__AIM OF THE EXERCISE__
Could you write out each of the records below exactly?

================

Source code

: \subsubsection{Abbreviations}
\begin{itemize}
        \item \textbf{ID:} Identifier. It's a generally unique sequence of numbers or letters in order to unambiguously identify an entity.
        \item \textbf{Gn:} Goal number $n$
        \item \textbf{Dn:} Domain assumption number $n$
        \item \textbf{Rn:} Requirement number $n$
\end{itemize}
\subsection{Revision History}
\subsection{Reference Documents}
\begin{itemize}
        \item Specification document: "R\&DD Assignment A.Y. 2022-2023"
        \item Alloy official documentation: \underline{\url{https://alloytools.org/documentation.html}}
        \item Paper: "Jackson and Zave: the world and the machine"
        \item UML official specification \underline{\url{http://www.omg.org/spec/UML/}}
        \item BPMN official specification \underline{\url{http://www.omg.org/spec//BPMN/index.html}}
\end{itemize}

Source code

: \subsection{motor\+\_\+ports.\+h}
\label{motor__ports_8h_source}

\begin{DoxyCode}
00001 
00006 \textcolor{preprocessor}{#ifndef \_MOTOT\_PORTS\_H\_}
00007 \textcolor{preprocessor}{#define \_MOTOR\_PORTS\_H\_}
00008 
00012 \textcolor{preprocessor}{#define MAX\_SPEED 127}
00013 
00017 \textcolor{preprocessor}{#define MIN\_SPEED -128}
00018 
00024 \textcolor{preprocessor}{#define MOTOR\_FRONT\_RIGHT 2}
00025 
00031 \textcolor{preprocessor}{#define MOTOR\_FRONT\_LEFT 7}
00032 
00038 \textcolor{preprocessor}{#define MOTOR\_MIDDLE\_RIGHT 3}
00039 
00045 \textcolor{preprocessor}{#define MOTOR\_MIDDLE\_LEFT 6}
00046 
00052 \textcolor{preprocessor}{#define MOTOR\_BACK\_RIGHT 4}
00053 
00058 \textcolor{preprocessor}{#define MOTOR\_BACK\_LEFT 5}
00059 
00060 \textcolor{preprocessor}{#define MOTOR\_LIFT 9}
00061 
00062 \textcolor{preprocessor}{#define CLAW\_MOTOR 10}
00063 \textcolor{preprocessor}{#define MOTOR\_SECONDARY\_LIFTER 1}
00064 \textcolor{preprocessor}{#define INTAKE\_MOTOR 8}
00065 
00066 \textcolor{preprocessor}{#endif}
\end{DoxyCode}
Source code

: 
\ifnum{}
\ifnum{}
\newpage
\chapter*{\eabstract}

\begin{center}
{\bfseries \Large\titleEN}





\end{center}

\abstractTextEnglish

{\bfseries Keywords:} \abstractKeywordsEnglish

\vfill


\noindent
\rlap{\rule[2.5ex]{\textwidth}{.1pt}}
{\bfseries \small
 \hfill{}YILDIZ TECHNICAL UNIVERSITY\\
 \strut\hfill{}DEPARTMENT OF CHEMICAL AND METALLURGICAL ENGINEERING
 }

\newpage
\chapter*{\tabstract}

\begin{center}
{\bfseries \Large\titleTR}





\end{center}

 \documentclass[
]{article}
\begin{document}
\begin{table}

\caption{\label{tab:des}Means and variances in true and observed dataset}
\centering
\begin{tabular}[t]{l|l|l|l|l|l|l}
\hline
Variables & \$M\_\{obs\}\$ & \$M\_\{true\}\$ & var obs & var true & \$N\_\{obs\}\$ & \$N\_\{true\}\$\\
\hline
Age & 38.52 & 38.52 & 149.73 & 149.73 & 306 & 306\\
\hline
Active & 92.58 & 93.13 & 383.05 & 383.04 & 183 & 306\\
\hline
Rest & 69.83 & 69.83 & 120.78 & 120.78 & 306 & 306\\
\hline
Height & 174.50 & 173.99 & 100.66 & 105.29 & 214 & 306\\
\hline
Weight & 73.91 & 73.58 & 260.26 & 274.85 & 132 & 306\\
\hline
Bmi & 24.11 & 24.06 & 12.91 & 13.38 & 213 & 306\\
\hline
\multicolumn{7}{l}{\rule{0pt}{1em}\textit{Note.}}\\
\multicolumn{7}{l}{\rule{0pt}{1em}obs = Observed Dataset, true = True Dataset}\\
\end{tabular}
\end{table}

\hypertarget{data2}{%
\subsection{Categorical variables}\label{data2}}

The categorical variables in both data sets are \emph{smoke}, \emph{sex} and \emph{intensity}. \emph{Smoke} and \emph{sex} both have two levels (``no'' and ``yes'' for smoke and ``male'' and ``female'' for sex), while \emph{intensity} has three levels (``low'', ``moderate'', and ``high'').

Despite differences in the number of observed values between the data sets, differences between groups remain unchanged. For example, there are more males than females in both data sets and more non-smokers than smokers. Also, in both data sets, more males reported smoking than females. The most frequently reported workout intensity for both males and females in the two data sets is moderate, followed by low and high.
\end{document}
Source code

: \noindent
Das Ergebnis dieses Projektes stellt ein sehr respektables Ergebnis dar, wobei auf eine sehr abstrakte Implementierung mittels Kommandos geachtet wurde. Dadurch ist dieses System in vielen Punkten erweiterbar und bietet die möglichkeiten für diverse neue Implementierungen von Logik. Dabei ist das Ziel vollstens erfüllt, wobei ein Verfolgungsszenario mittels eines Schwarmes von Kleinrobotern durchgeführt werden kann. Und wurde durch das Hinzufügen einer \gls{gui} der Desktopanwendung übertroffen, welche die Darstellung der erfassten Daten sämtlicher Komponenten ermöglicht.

================

__REPLY__
Source code

: \subsubsection{Abbreviations}
\begin{itemize}
        \item \textbf{ID:} Identifier. It's a generally unique sequence of numbers or letters in order to unambiguously identify an entity.
        \item \textbf{Gn:} Goal number $n$
        \item \textbf{Dn:} Domain assumption number $n$
        \item \textbf{Rn:} Requirement number $n$
\end{itemize}
\subsection{Revision History}
\subsection{Reference Documents}
\begin{itemize}
        \item Specification document: "R\&DD Assignment A.Y. 2022-2023"
        \item Alloy official documentation: \underline{\url{https://alloytools.org/documentation.html}}
        \item Paper: "Jackson and Zave: the world and the machine"
        \item UML official specification \underline{\url{http://www.omg.org/spec/UML/}}
        \item BPMN official specification \underline{\url{http://www.omg.org/spec//BPMN/index.html}}
\end{itemize}

Source code

: \subsection{motor\+\_\+ports.\+h}
\label{motor__ports_8h_source}

\begin{DoxyCode}
00001 
00006 \textcolor{preprocessor}{#ifndef \_MOTOT\_PORTS\_H\_}
00007 \textcolor{preprocessor}{#define \_MOTOR\_PORTS\_H\_}
00008 
00012 \textcolor{preprocessor}{#define MAX\_SPEED 127}
00013 
00017 \textcolor{preprocessor}{#define MIN\_SPEED -128}
00018 
00024 \textcolor{preprocessor}{#define MOTOR\_FRONT\_RIGHT 2}
00025 
00031 \textcolor{preprocessor}{#define MOTOR\_FRONT\_LEFT 7}
00032 
00038 \textcolor{preprocessor}{#define MOTOR\_MIDDLE\_RIGHT 3}
00039 
00045 \textcolor{preprocessor}{#define MOTOR\_MIDDLE\_LEFT 6}
00046 
00052 \textcolor{preprocessor}{#define MOTOR\_BACK\_RIGHT 4}
00053 
00058 \textcolor{preprocessor}{#define MOTOR\_BACK\_LEFT 5}
00059 
00060 \textcolor{preprocessor}{#define MOTOR\_LIFT 9}
00061 
00062 \textcolor{preprocessor}{#define CLAW\_MOTOR 10}
00063 \textcolor{preprocessor}{#define MOTOR\_SECONDARY\_LIFTER 1}
00064 \textcolor{preprocessor}{#define INTAKE\_MOTOR 8}
00065 
00066 \textcolor{preprocessor}{#endif}
\end{DoxyCode}
Source code

: 
\ifnum{}
\ifnum{}
\newpage
\chapter*{\eabstract}

\begin{center}
{\bfseries \Large\titleEN}





\end{center}

\abstractTextEnglish

{\bfseries Keywords:} \abstractKeywordsEnglish

\vfill


\noindent
\rlap{\rule[2.5ex]{\textwidth}{.1pt}}
{\bfseries \small
 \hfill{}YILDIZ TECHNICAL UNIVERSITY\\
 \strut\hfill{}DEPARTMENT OF CHEMICAL AND METALLURGICAL ENGINEERING
 }

\newpage
\chapter*{\tabstract}

\begin{center}
{\bfseries \Large\titleTR}





\end{center}

 \documentclass[
]{article}
\begin{document}
\begin{table}

\caption{\label{tab:des}Means and variances in true and observed dataset}
\centering
\begin{tabular}[t]{l|l|l|l|l|l|l}
\hline
Variables & \$M\_\{obs\}\$ & \$M\_\{true\}\$ & var obs & var true & \$N\_\{obs\}\$ & \$N\_\{true\}\$\\
\hline
Age & 38.52 & 38.52 & 149.73 & 149.73 & 306 & 306\\
\hline
Active & 92.58 & 93.13 & 383.05 & 383.04 & 183 & 306\\
\hline
Rest & 69.83 & 69.83 & 120.78 & 120.78 & 306 & 306\\
\hline
Height & 174.50 & 173.99 & 100.66 & 105.29 & 214 & 306\\
\hline
Weight & 73.91 & 73.58 & 260.26 & 274.85 & 132 & 306\\
\hline
Bmi & 24.11 & 24.06 & 12.91 & 13.38 & 213 & 306\\
\hline
\multicolumn{7}{l}{\rule{0pt}{1em}\textit{Note.}}\\
\multicolumn{7}{l}{\rule{0pt}{1em}obs = Observed Dataset, true = True Dataset}\\
\end{tabular}
\end{table}

\hypertarget{data2}{%
\subsection{Categorical variables}\label{data2}}

The categorical variables in both data sets are \emph{smoke}, \emph{sex} and \emph{intensity}. \emph{Smoke} and \emph{sex} both have two levels (``no'' and ``yes'' for smoke and ``male'' and ``female'' for sex), while \emph{intensity} has three levels (``low'', ``moderate'', and ``high'').

Despite differences in the number of observed values between the data sets, differences between groups remain unchanged. For example, there are more males than females in both data sets and more non-smokers than smokers. Also, in both data sets, more males reported smoking than females. The most frequently reported workout intensity for both males and females in the two data sets is moderate, followed by low and high.
\end{document}
Source code

: \noindent
Das Ergebnis dieses Projektes stellt ein sehr respektables Ergebnis dar, wobei auf eine sehr abstrakte Implementierung mittels Kommandos geachtet wurde. Dadurch ist dieses System in vielen Punkten erweiterbar und bietet die möglichkeiten für diverse neue Implementierungen von Logik. Dabei ist das Ziel vollstens erfüllt, wobei ein Verfolgungsszenario mittels eines Schwarmes von Kleinrobotern durchgeführt werden kann. Und wurde durch das Hinzufügen einer \gls{gui} der Desktopanwendung übertroffen, welche die Darstellung der erfassten Daten sämtlicher Komponenten ermöglicht.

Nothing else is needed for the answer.